You know I was raised in a community where we had black and white together at that time. It was bad to call a white person a Cajun, because if you wanted to fight with another boy, you'd just call him a Cajun. Cajun was a dirty word at one time in the South. That's why I admire them so much now because, the fact that, and even us, they came a long way from being a Cajun. Cajun was considered low class, dirty and that kind of stuff. And, you know, the same as black, Cajun was discriminated against, not like us, but, they was also discriminated against because they were, you know, they were Cajun.

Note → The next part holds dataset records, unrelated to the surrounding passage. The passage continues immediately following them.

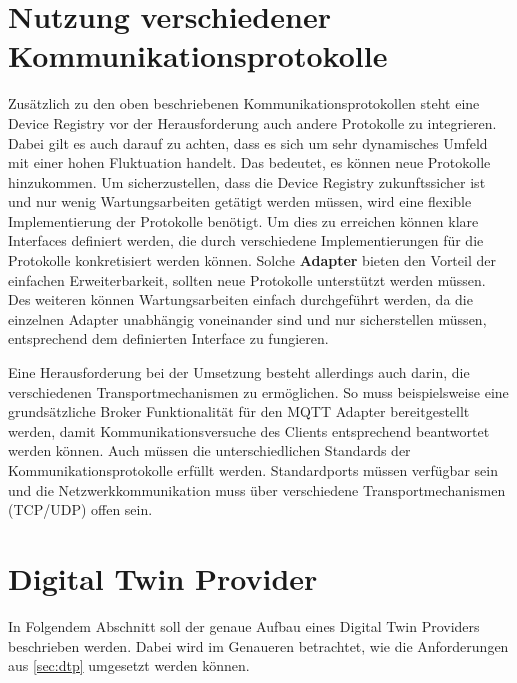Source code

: \section{Nutzung verschiedener Kommunikationsprotokolle}

Zusätzlich zu den oben beschriebenen Kommunikationsprotokollen steht eine Device Registry vor der Herausforderung auch andere Protokolle zu integrieren. Dabei gilt es auch darauf zu achten, dass es sich um sehr dynamisches Umfeld mit einer hohen Fluktuation handelt. Das bedeutet, es können neue Protokolle hinzukommen. Um sicherzustellen, dass die Device Registry zukunftssicher ist und nur wenig Wartungsarbeiten getätigt werden müssen, wird eine flexible Implementierung der Protokolle benötigt. Um dies zu erreichen können klare Interfaces definiert werden, die durch verschiedene Implementierungen für die Protokolle konkretisiert werden können. Solche \textbf{Adapter} bieten den Vorteil der einfachen Erweiterbarkeit, sollten neue Protokolle unterstützt werden müssen. Des weiteren können Wartungsarbeiten einfach durchgeführt werden, da die einzelnen Adapter unabhängig voneinander sind und nur sicherstellen müssen, entsprechend dem definierten Interface zu fungieren.

Eine Herausforderung bei der Umsetzung besteht allerdings auch darin, die verschiedenen Transportmechanismen zu ermöglichen. So muss beispielsweise eine grundsätzliche Broker Funktionalität für den \ac{MQTT} Adapter bereitgestellt werden, damit Kommunikationsversuche des Clients entsprechend beantwortet werden können. Auch müssen die unterschiedlichen Standards der Kommunikationsprotokolle erfüllt werden. Standardports müssen verfügbar sein und die Netzwerkkommunikation muss über verschiedene Transportmechanismen (TCP/UDP) offen sein.



\section{Digital Twin Provider}

In Folgendem Abschnitt soll der genaue Aufbau eines Digital Twin Providers beschrieben werden. Dabei wird im Genaueren betrachtet, wie die Anforderungen aus \vref{sec:dtp} umgesetzt werden können.

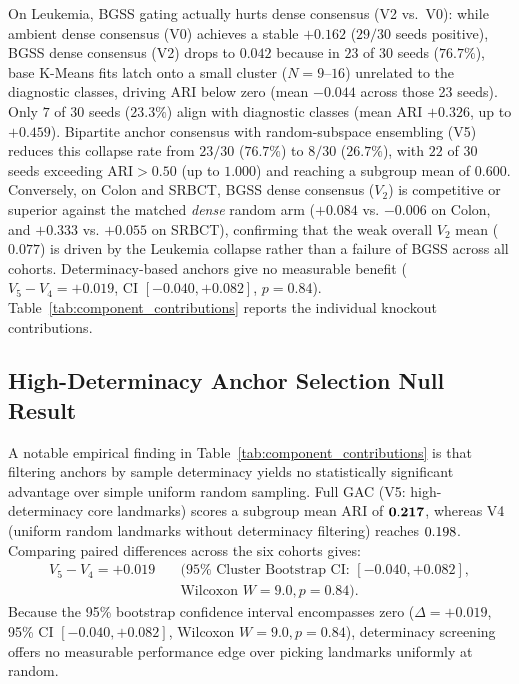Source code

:\documentclass[pdflatex,sn-mathphys-num]{sn-jnl}
\theoremstyle{thmstyleone}
\theoremstyle{thmstyletwo}
\theoremstyle{thmstylethree}
\begin{document}
On Leukemia, BGSS gating actually hurts dense consensus (V2 vs.\ V0): while ambient dense consensus (V0) achieves a stable $+0.162$ ($29/30$ seeds positive), BGSS dense consensus (V2) drops to $0.042$ because in $23$ of $30$ seeds ($76.7\%$), base K-Means fits latch onto a small cluster ($N = 9\text{--}16$) unrelated to the diagnostic classes, driving ARI below zero (mean $-0.044$ across those 23 seeds). Only $7$ of $30$ seeds ($23.3\%$) align with diagnostic classes (mean ARI $+0.326$, up to $+0.459$). Bipartite anchor consensus with random-subspace ensembling (V5) reduces this collapse rate from $23/30$ ($76.7\%$) to $8/30$ ($26.7\%$), with $22$ of $30$ seeds exceeding $\text{ARI} > 0.50$ (up to $1.000$) and reaching a subgroup mean of $0.600$. Conversely, on Colon and SRBCT, BGSS dense consensus ($V_2$) is competitive or superior against the matched \emph{dense} random arm ($+0.084$ vs. $-0.006$ on Colon, and $+0.333$ vs. $+0.055$ on SRBCT), confirming that the weak overall $V_2$ mean ($0.077$) is driven by the Leukemia collapse rather than a failure of BGSS across all cohorts. Determinacy-based anchors give no measurable benefit ($V_5 - V_4 = +0.019$, CI $[-0.040, +0.082]$, $p = 0.84$). Table~\ref{tab:component_contributions} reports the individual knockout contributions.



\subsection{High-Determinacy Anchor Selection Null Result}\label{sec:ablation_null}
A notable empirical finding in Table~\ref{tab:component_contributions} is that filtering anchors by sample determinacy yields no statistically significant advantage over simple uniform random sampling. Full GAC (V5: high-determinacy core landmarks) scores a subgroup mean ARI of $\mathbf{\AblationHighDSubgroupFullIccVTwo}$, whereas V4 (uniform random landmarks without determinacy filtering) reaches $\AblationHighDSubgroupBgssRandomAnchor$. Comparing paired differences across the six cohorts gives:
\begin{equation}
\begin{aligned}
 V_5 - V_4 = +0.019 \quad &(95\%\text{ Cluster Bootstrap CI: } [-0.040, +0.082], \\
  &\text{Wilcoxon } W=9.0, p=0.84).
\end{aligned}
\end{equation}
Because the 95\% bootstrap confidence interval encompasses zero ($\Delta = +0.019$, 95\% CI $[-0.040, +0.082]$, Wilcoxon $W=9.0, p=0.84$), determinacy screening offers no measurable performance edge over picking landmarks uniformly at random.
\end{document}
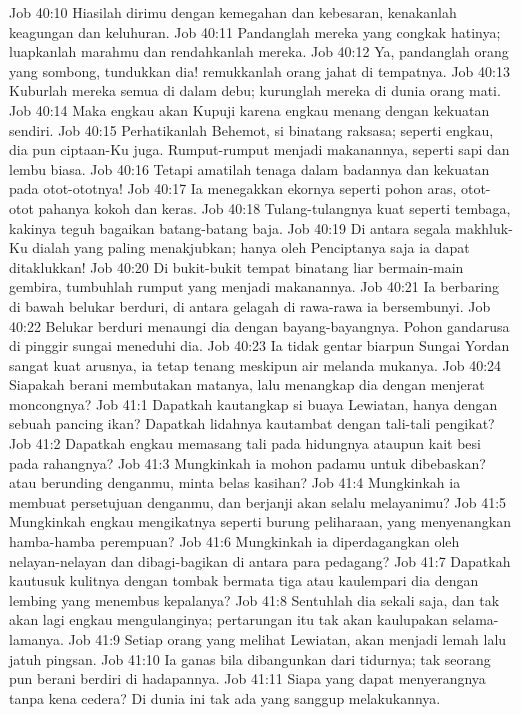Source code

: Job 40:10  Hiasilah dirimu dengan kemegahan dan kebesaran, kenakanlah keagungan dan keluhuran.
Job 40:11  Pandanglah mereka yang congkak hatinya; luapkanlah marahmu dan rendahkanlah mereka.
Job 40:12  Ya, pandanglah orang yang sombong, tundukkan dia! remukkanlah orang jahat di tempatnya.
Job 40:13  Kuburlah mereka semua di dalam debu; kurunglah mereka di dunia orang mati.
Job 40:14  Maka engkau akan Kupuji karena engkau menang dengan kekuatan sendiri.
Job 40:15  Perhatikanlah Behemot, si binatang raksasa; seperti engkau, dia pun ciptaan-Ku juga. Rumput-rumput menjadi makanannya, seperti sapi dan lembu biasa.
Job 40:16  Tetapi amatilah tenaga dalam badannya dan kekuatan pada otot-ototnya!
Job 40:17  Ia menegakkan ekornya seperti pohon aras, otot-otot pahanya kokoh dan keras.
Job 40:18  Tulang-tulangnya kuat seperti tembaga, kakinya teguh bagaikan batang-batang baja.
Job 40:19  Di antara segala makhluk-Ku dialah yang paling menakjubkan; hanya oleh Penciptanya saja ia dapat ditaklukkan!
Job 40:20  Di bukit-bukit tempat binatang liar bermain-main gembira, tumbuhlah rumput yang menjadi makanannya.
Job 40:21  Ia berbaring di bawah belukar berduri, di antara gelagah di rawa-rawa ia bersembunyi.
Job 40:22  Belukar berduri menaungi dia dengan bayang-bayangnya. Pohon gandarusa di pinggir sungai meneduhi dia.
Job 40:23  Ia tidak gentar biarpun Sungai Yordan sangat kuat arusnya, ia tetap tenang meskipun air melanda mukanya.
Job 40:24  Siapakah berani membutakan matanya, lalu menangkap dia dengan menjerat moncongnya?
Job 41:1  Dapatkah kautangkap si buaya Lewiatan, hanya dengan sebuah pancing ikan? Dapatkah lidahnya kautambat dengan tali-tali pengikat?
Job 41:2  Dapatkah engkau memasang tali pada hidungnya ataupun kait besi pada rahangnya?
Job 41:3  Mungkinkah ia mohon padamu untuk dibebaskan? atau berunding denganmu, minta belas kasihan?
Job 41:4  Mungkinkah ia membuat persetujuan denganmu, dan berjanji akan selalu melayanimu?
Job 41:5  Mungkinkah engkau mengikatnya seperti burung peliharaan, yang menyenangkan hamba-hamba perempuan?
Job 41:6  Mungkinkah ia diperdagangkan oleh nelayan-nelayan dan dibagi-bagikan di antara para pedagang?
Job 41:7  Dapatkah kautusuk kulitnya dengan tombak bermata tiga atau kaulempari dia dengan lembing yang menembus kepalanya?
Job 41:8  Sentuhlah dia sekali saja, dan tak akan lagi engkau mengulanginya; pertarungan itu tak akan kaulupakan selama-lamanya.
Job 41:9  Setiap orang yang melihat Lewiatan, akan menjadi lemah lalu jatuh pingsan.
Job 41:10  Ia ganas bila dibangunkan dari tidurnya; tak seorang pun berani berdiri di hadapannya.
Job 41:11  Siapa yang dapat menyerangnya tanpa kena cedera? Di dunia ini tak ada yang sanggup melakukannya.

—An elderly Creole African American from Parks, Louisiana, 2000

Cajuns are descendants of Acadians from the province of Nova Scotia in Canada who originally settled in Louisiana between 1765 and 1785. They were French-speaking white people who had to struggle economically to survive and culturally to gain acceptance. They maintained their coherence as a separate ethnic group until the mid twentieth century, when they began to assimilate into the Anglo dominant culture. Today, their economic status has improved and the so-called Cajun Renaissance has awakened in them a pride in their ancestry and in their contribution to the unique character of Louisiana.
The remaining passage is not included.